The second installment in my Quinta. remix compendium is called “stemSketch”. As the name implies it is a sketch, which means equal parts audio doodle and complete improvisation in the moment and see what happens. Part of a refusal to stay on the well-trodden route of dj mixing of the past. Searching for something new.
About 2 months ago I discovered stem tracks. Stems are multiple audio “sub tracks” of the same overall song. These are grouped sounds from the same instrument or instrument type eg “drums”, “guitar”, “synth”, “chords”, “effects”, “vox” etc. In a recording studio, each instrument or vocalist is usually recorded into their own audio track. Once each audio track is mastered, the tracks are then compiled, organized, edited and mixed on massive production decks with endless numbers of tracks in studios giving us the perfect sound that we listen to on CD/DVD/web. But these stems were already grouped into “drums” or “guitar”, and it felt they were a kind of shorthand product of the mastering process to help easily prototype the final song before going the whole hog.

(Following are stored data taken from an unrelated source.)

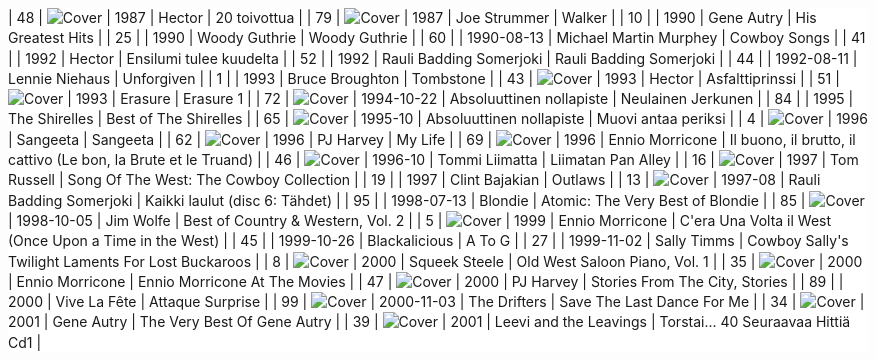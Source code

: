 | 48 | ![Cover](https://i.discogs.com/ECXN-0upc1kJ-fNUsQM-iinwlQObm1IKRQjNLP8TLEk/rs:fit/g:sm/q:40/h:150/w:150/czM6Ly9kaXNjb2dz/LWRhdGFiYXNlLWlt/YWdlcy9SLTM0OTYw/NzEtMTY3NjU3NDQ5/MS0yNTIwLmpwZWc.jpeg) | 1987 | Hector | 20 toivottua |
| 79 | ![Cover](https://i.discogs.com/CDaKmTmsrQLHhDLT2-VsXHfpNOCL0Uxnjs-KS2LF6-A/rs:fit/g:sm/q:40/h:150/w:150/czM6Ly9kaXNjb2dz/LWRhdGFiYXNlLWlt/YWdlcy9SLTIxNzgy/MzEtMTM1Mjc2NjE2/MC01NTQzLmpwZWc.jpeg) | 1987 | Joe Strummer | Walker |
| 10 |  | 1990 | Gene Autry | His Greatest Hits |
| 25 |  | 1990 | Woody Guthrie | Woody Guthrie |
| 60 |  | 1990-08-13 | Michael Martin Murphey | Cowboy Songs |
| 41 |  | 1992 | Hector | Ensilumi tulee kuudelta |
| 52 |  | 1992 | Rauli Badding Somerjoki | Rauli Badding Somerjoki |
| 44 |  | 1992-08-11 | Lennie Niehaus | Unforgiven |
| 1 |  | 1993 | Bruce Broughton | Tombstone |
| 43 | ![Cover](https://i.discogs.com/C-11LpdaInPnVCp5Pv1pl3lYA92tQdzSKR341OKsQzE/rs:fit/g:sm/q:40/h:150/w:150/czM6Ly9kaXNjb2dz/LWRhdGFiYXNlLWlt/YWdlcy9SLTcwODQ4/NzQtMTQzMzM1MTQ2/OS02MTYyLmpwZWc.jpeg) | 1993 | Hector | Asfalttiprinssi |
| 51 | ![Cover](https://i.discogs.com/Zo8sSndeCyrAHNaykPbVqSgb7-JAn5EAvQtJ-QM89jA/rs:fit/g:sm/q:40/h:150/w:150/czM6Ly9kaXNjb2dz/LWRhdGFiYXNlLWlt/YWdlcy9SLTczODU3/LTEyMDY4MzYzNDcu/anBlZw.jpeg) | 1993 | Erasure | Erasure 1 |
| 72 | ![Cover](https://i.discogs.com/7n_vSO0iG7J-2oH4hMKZFr2imVWpnRfCxxe0SYWCG0E/rs:fit/g:sm/q:40/h:150/w:150/czM6Ly9kaXNjb2dz/LWRhdGFiYXNlLWlt/YWdlcy9SLTcyMzI1/NS0xMTU0NDU0OTQ3/LmpwZWc.jpeg) | 1994-10-22 | Absoluuttinen nollapiste | Neulainen Jerkunen |
| 84 |  | 1995 | The Shirelles | Best of The Shirelles |
| 65 | ![Cover](https://i.discogs.com/URp9SQ5Du3Nu1VO2wkmQZdTqLNo4GDQLFr5I_qJEFGA/rs:fit/g:sm/q:40/h:150/w:150/czM6Ly9kaXNjb2dz/LWRhdGFiYXNlLWlt/YWdlcy9SLTIzMTc3/NTUtMTI3NjUyMTA0/OS5qcGVn.jpeg) | 1995-10 | Absoluuttinen nollapiste | Muovi antaa periksi |
| 4 | ![Cover](https://i.discogs.com/xX3CV840zHvyJWxioVdRwCGHfXcGQlFb9-jx0VxDa4o/rs:fit/g:sm/q:40/h:150/w:150/czM6Ly9kaXNjb2dz/LWRhdGFiYXNlLWlt/YWdlcy9SLTEyMzg5/NzkwLTE1MzQyNzk1/MzktMTQ0OC5qcGVn.jpeg) | 1996 | Sangeeta | Sangeeta |
| 62 | ![Cover](https://i.discogs.com/CxNlbbbvPSA2JGXXpkfv-UfszeZdo3NDOGRw1h7Nw8U/rs:fit/g:sm/q:40/h:150/w:150/czM6Ly9kaXNjb2dz/LWRhdGFiYXNlLWlt/YWdlcy9SLTE4MjYx/MjQtMTM2MDM1NDk4/OC0xOTUzLmpwZWc.jpeg) | 1996 | PJ Harvey | My Life |
| 69 | ![Cover](https://i.discogs.com/6XcOZCNXa951v275q1JaxooAe7TUR1RX3A_fY5H5NWc/rs:fit/g:sm/q:40/h:150/w:150/czM6Ly9kaXNjb2dz/LWRhdGFiYXNlLWlt/YWdlcy9SLTExMDU5/NTgzLTE1MDk1MDM2/MDUtMjg2MS5qcGVn.jpeg) | 1996 | Ennio Morricone | Il buono, il brutto, il cattivo (Le bon, la Brute et le Truand) |
| 46 | ![Cover](https://i.discogs.com/wjA7sRJMGVuFOQaTQXSRAWLxjApZyzKLAKzDtuZRMdQ/rs:fit/g:sm/q:40/h:150/w:150/czM6Ly9kaXNjb2dz/LWRhdGFiYXNlLWlt/YWdlcy9SLTc5ODIw/OC0xMzAyNzE4NTI4/LmpwZWc.jpeg) | 1996-10 | Tommi Liimatta | Liimatan Pan Alley |
| 16 | ![Cover](https://i.discogs.com/RhaHThKGta82-XrXSD9UhHi96ALxtTNhAfgvmxf0P0w/rs:fit/g:sm/q:40/h:150/w:150/czM6Ly9kaXNjb2dz/LWRhdGFiYXNlLWlt/YWdlcy9SLTQ3MjQz/NDYtMTM3MzQ3MTI3/NS0yNjA5LmpwZWc.jpeg) | 1997 | Tom Russell | Song Of The West: The Cowboy Collection |
| 19 |  | 1997 | Clint Bajakian | Outlaws |
| 13 | ![Cover](https://i.discogs.com/fYLiI33DWbYLZQgnx53d6cmQB78ocKH0OGJqa45Hb4g/rs:fit/g:sm/q:40/h:150/w:150/czM6Ly9kaXNjb2dz/LWRhdGFiYXNlLWlt/YWdlcy9SLTI5MTU5/NTk2LTE3MDIxOTIx/MjgtNzE2MC5qcGVn.jpeg) | 1997-08 | Rauli Badding Somerjoki | Kaikki laulut (disc 6: Tähdet) |
| 95 |  | 1998-07-13 | Blondie | Atomic: The Very Best of Blondie |
| 85 | ![Cover](https://i.discogs.com/cIDv3TDwChbSWsr5hqgVlzCzjyGOsraq7oakfNxRslA/rs:fit/g:sm/q:40/h:150/w:150/czM6Ly9kaXNjb2dz/LWRhdGFiYXNlLWlt/YWdlcy9SLTI3NDQw/NjY0LTE2ODcyNzY4/NzItNjM3MS5qcGVn.jpeg) | 1998-10-05 | Jim Wolfe | Best of Country &amp; Western, Vol. 2 |
| 5 | ![Cover](https://i.discogs.com/sE20hyj22QE-7Zoe6BEyY2hK9dCtA9veluZoFnvM4Vs/rs:fit/g:sm/q:40/h:150/w:150/czM6Ly9kaXNjb2dz/LWRhdGFiYXNlLWlt/YWdlcy9SLTE0MDI1/MzU2LTE1NjYzMjEy/NzItODQyOS5qcGVn.jpeg) | 1999 | Ennio Morricone | C&#39;era Una Volta il West (Once Upon a Time in the West) |
| 45 |  | 1999-10-26 | Blackalicious | A To G |
| 27 |  | 1999-11-02 | Sally Timms | Cowboy Sally&#39;s Twilight Laments For Lost Buckaroos |
| 8 | ![Cover](https://i.discogs.com/8kE6bLSbnnYvVzbRgm0L10QSkN_T8eG78VoybqT8qsc/rs:fit/g:sm/q:40/h:150/w:150/czM6Ly9kaXNjb2dz/LWRhdGFiYXNlLWlt/YWdlcy9SLTE2MTQ5/ODIxLTE2MDQyNjgy/NzgtNjQxNy5qcGVn.jpeg) | 2000 | Squeek Steele | Old West Saloon Piano, Vol. 1 |
| 35 | ![Cover](https://i.discogs.com/K1X6J05E_O4k9Tisd6CTPfZMo8_uc9m6uEnXrunq-VI/rs:fit/g:sm/q:40/h:150/w:150/czM6Ly9kaXNjb2dz/LWRhdGFiYXNlLWlt/YWdlcy9SLTIzODE3/MjgtMTI4MDczOTY0/MC5qcGVn.jpeg) | 2000 | Ennio Morricone | Ennio Morricone At The Movies |
| 47 | ![Cover](https://i.discogs.com/HYMio_6FrgRWv0bZdTHs-6psNqltM5Z-2UCKbjYzyVE/rs:fit/g:sm/q:40/h:150/w:150/czM6Ly9kaXNjb2dz/LWRhdGFiYXNlLWlt/YWdlcy9SLTgyNjY5/Mi0xMTYyNzk1Mjkw/LmpwZWc.jpeg) | 2000 | PJ Harvey | Stories From The City, Stories |
| 89 |  | 2000 | Vive La Fête | Attaque Surprise |
| 99 | ![Cover](https://i.discogs.com/k-0bFdvfJ8NvISw_0wO6DlmUubzEC-BAJjyMu5SBsfk/rs:fit/g:sm/q:40/h:150/w:150/czM6Ly9kaXNjb2dz/LWRhdGFiYXNlLWlt/YWdlcy9SLTQzMzI3/MzYtMTYzMjEzNTI4/NC04ODM0LmpwZWc.jpeg) | 2000-11-03 | The Drifters | Save The Last Dance For Me |
| 34 | ![Cover](https://i.discogs.com/JeToibN1U_50Wg6ZQLvq0kEK_j9mDvKcewB1g3POEQA/rs:fit/g:sm/q:40/h:150/w:150/czM6Ly9kaXNjb2dz/LWRhdGFiYXNlLWlt/YWdlcy9SLTM0OTcy/NTUtMTY0MTk3NjYw/Ni02Nzc0LmpwZWc.jpeg) | 2001 | Gene Autry | The Very Best Of Gene Autry |
| 39 | ![Cover](https://i.discogs.com/Ssr3q-iMTo1FCYYa8opoM49RBQgyPJmk16XYrQx9xlc/rs:fit/g:sm/q:40/h:150/w:150/czM6Ly9kaXNjb2dz/LWRhdGFiYXNlLWlt/YWdlcy9SLTEwNTk0/NjMtMTMzMjA4NTg1/MS5qcGVn.jpeg) | 2001 | Leevi and the Leavings | Torstai... 40 Seuraavaa Hittiä Cd1 |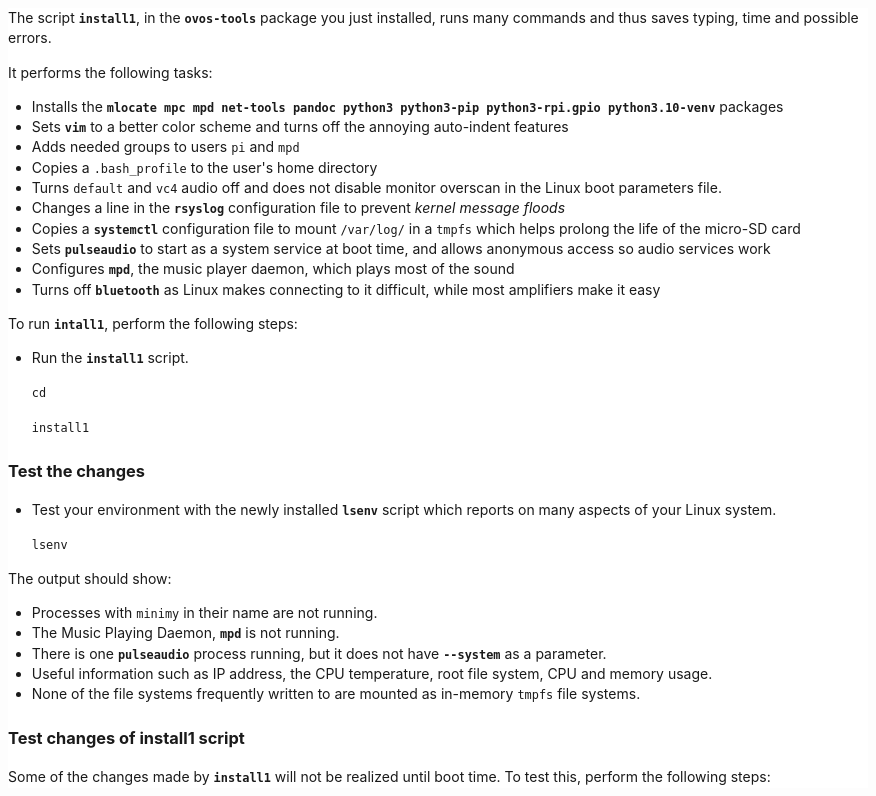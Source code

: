 The script **``install1``**, in the **``ovos-tools``** package you just installed, runs many commands and thus saves typing, time and possible errors.

It performs the following tasks:

- Installs the **``mlocate mpc mpd net-tools pandoc python3 python3-pip python3-rpi.gpio python3.10-venv``** packages
- Sets  **``vim``** to a better color scheme and turns off the annoying auto-indent features
- Adds needed groups to users ``pi`` and ``mpd``
- Copies a ``.bash_profile`` to the user's home directory
- Turns ``default`` and ``vc4`` audio off and does not disable monitor overscan in the Linux boot parameters file.
- Changes a line in the **``rsyslog``** configuration file to prevent *kernel message floods*
- Copies a **``systemctl``** configuration file to mount ``/var/log/`` in a ``tmpfs`` which helps prolong the life of the micro-SD card
- Sets **``pulseaudio``** to start as a system service at boot time, and allows anonymous access so audio services work
- Configures **``mpd``**, the music player daemon, which plays most of the sound
- Turns off **``bluetooth``** as Linux makes connecting to it difficult, while most amplifiers make it easy

To run **``intall1``**, perform the following steps:

- Run the **``install1``** script. 

    ```
    cd
    ```
    
    ```
    install1
    ```

### Test the changes

- Test your environment with the newly installed **``lsenv``** script which reports on many aspects of your Linux system.

    ```
    lsenv
    ```
    
The output should show: 

- Processes with ``minimy`` in their name are not running.
- The Music Playing Daemon, **``mpd``** is not running.
- There is one **``pulseaudio``** process running, but it does not have **``--system``** as a parameter.
- Useful information such as IP address, the CPU temperature, root file system, CPU and memory usage.
- None of the file systems frequently written to are mounted as in-memory ``tmpfs`` file systems.

### Test changes of install1 script
Some of the changes made by **``install1``** will not be realized until boot time. To test this, perform the following steps:
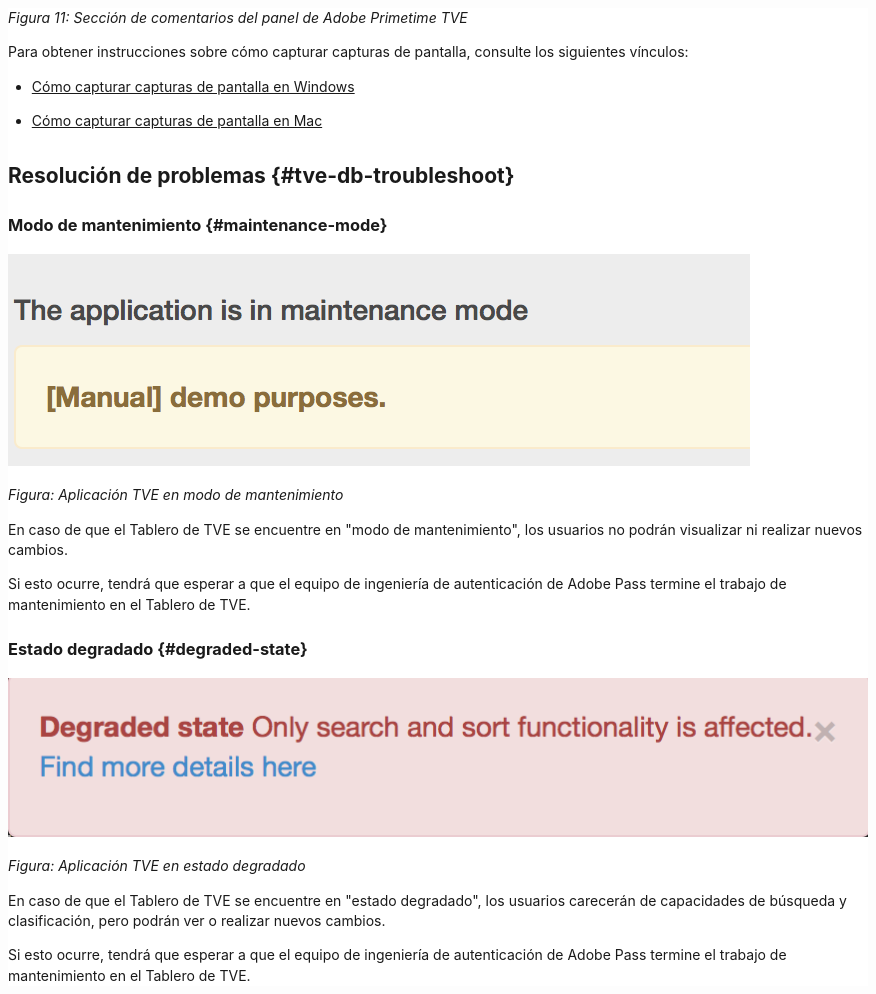 *Figura 11: Sección de comentarios del panel de Adobe Primetime TVE*

Para obtener instrucciones sobre cómo capturar capturas de pantalla, consulte los siguientes vínculos:

* [Cómo capturar capturas de pantalla en Windows](https://support.microsoft.com/en-us/windows/use-snipping-tool-to-capture-screenshots-00246869-1843-655f-f220-97299b865f6b#1TC=windows-7)

* [Cómo capturar capturas de pantalla en Mac](https://support.apple.com/en-us/HT201361)

## Resolución de problemas {#tve-db-troubleshoot}

### Modo de mantenimiento {#maintenance-mode}

![Aplicación TVE en modo de mantenimiento](../../assets/tve-dashboard/old-tve-dashboard/tveapp-maintenance-mode.png)


*Figura: Aplicación TVE en modo de mantenimiento*


En caso de que el Tablero de TVE se encuentre en &quot;modo de mantenimiento&quot;, los usuarios no podrán visualizar ni realizar nuevos cambios.

Si esto ocurre, tendrá que esperar a que el equipo de ingeniería de autenticación de Adobe Pass termine el trabajo de mantenimiento en el Tablero de TVE.

### Estado degradado {#degraded-state}

![Aplicación TVE en estado degradado](../../assets/tve-dashboard/old-tve-dashboard/tve-degraded-state.png)


*Figura: Aplicación TVE en estado degradado*

En caso de que el Tablero de TVE se encuentre en &quot;estado degradado&quot;, los usuarios carecerán de capacidades de búsqueda y clasificación, pero podrán ver o realizar nuevos cambios.

Si esto ocurre, tendrá que esperar a que el equipo de ingeniería de autenticación de Adobe Pass termine el trabajo de mantenimiento en el Tablero de TVE.

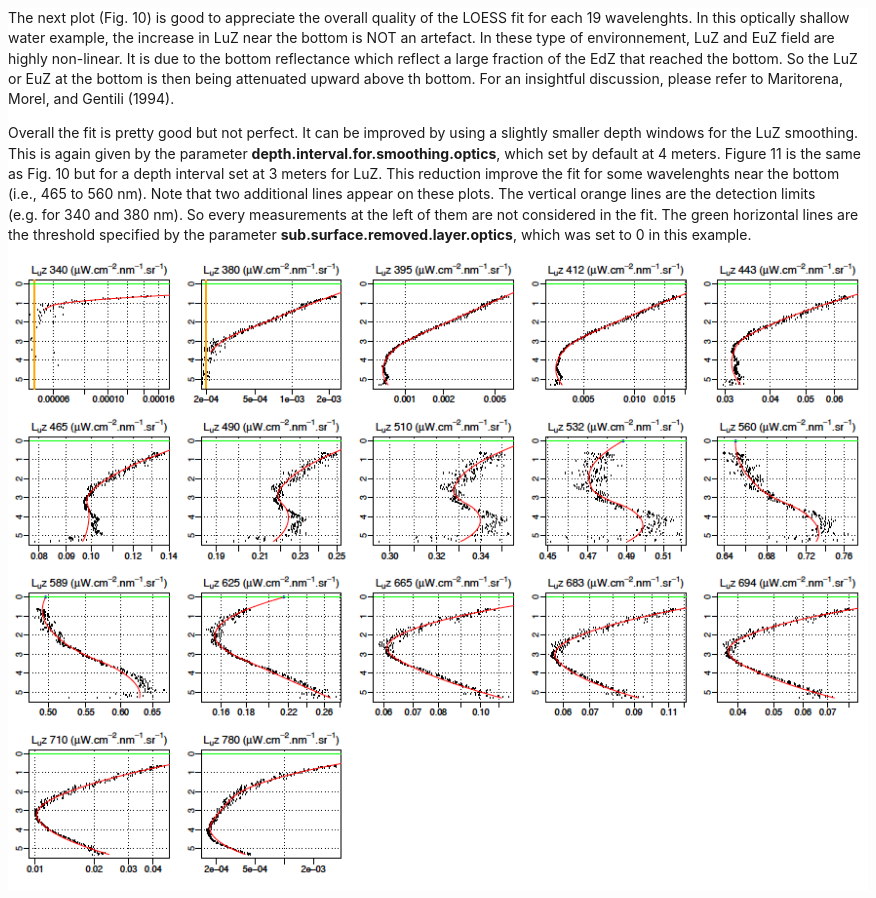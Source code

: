 </div>

The next plot (Fig. 10) is good to appreciate the overall quality of the
LOESS fit for each 19 wavelenghts. In this optically shallow water
example, the increase in LuZ near the bottom is NOT an artefact. In
these type of environnement, LuZ and EuZ field are highly non-linear. It
is due to the bottom reflectance which reflect a large fraction of the
EdZ that reached the bottom. So the LuZ or EuZ at the bottom is then
being attenuated upward above th bottom. For an insightful discussion,
please refer to Maritorena, Morel, and Gentili (1994).

Overall the fit is pretty good but not perfect. It can be improved by
using a slightly smaller depth windows for the LuZ smoothing. This is
again given by the parameter **depth.interval.for.smoothing.optics**,
which set by default at 4 meters. Figure 11 is the same as Fig. 10 but
for a depth interval set at 3 meters for LuZ. This reduction improve the
fit for some wavelenghts near the bottom (i.e., 465 to 560 nm). Note
that two additional lines appear on these plots. The vertical orange
lines are the detection limits (e.g. for 340 and 380 nm). So every
measurements at the left of them are not considered in the fit. The
green horizontal lines are the threshold specified by the parameter
**sub.surface.removed.layer.optics**, which was set to 0 in this
example.

<div class="figure">

<img src="./extfigures/LuZ_extrapol_individual_all_depths.png" alt="Figure 10. Example of LuZ fitted with the LOESS method for each individual channels." width="100%" />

To find electronica tracks with their original stems intact on the usual dj purchasing channels such as Beatport etc wasn’t very fruitful and the tracks available not very satisfying. Maybe I was looking in the wrong places. Anyway had my first batch and decided to see what I could cook up with what I had on-hand. This led to a completely new way of mixing. This is something like what it looks like. First on the mixer side, then on the laptop side:


The Traktor S4 mixer decks offer you each stem at your fingertips for each track with dedicated colour buttons for each sub track. So now you can not only mix one track into another, playing with high/mid/lows and mini-loops. You can mix the synth of one song into the synth of another. Easily replace the vocal of one song into a completely different song (unless the key of the songs are incompatible). Easily splice a bass line from one track and back again (?!), which is something that is quite unnerving at first and utterly exhilarating. You could even go from one bass to the other and back, which I tried, and leads to much more dynamic transitions.
Mixing stems feels somewhere between traditional digital DJing and music production with atomic sample libraries on tap. So while I usually try to build a melodic story into my mixes, this time was different. It’s difficult to tell where anything starts and begins but that is kind of the purpose. So I planned for a sketch, not looking for perfection. Just messing around “journey is the destination” style. Considering I only spent a couple of hours online reading up and then on the decks to get this mix, it’s certainly a journey into the unknown.
Quinta. II “stemSketch” is out Monday November 30th on Soundcloud.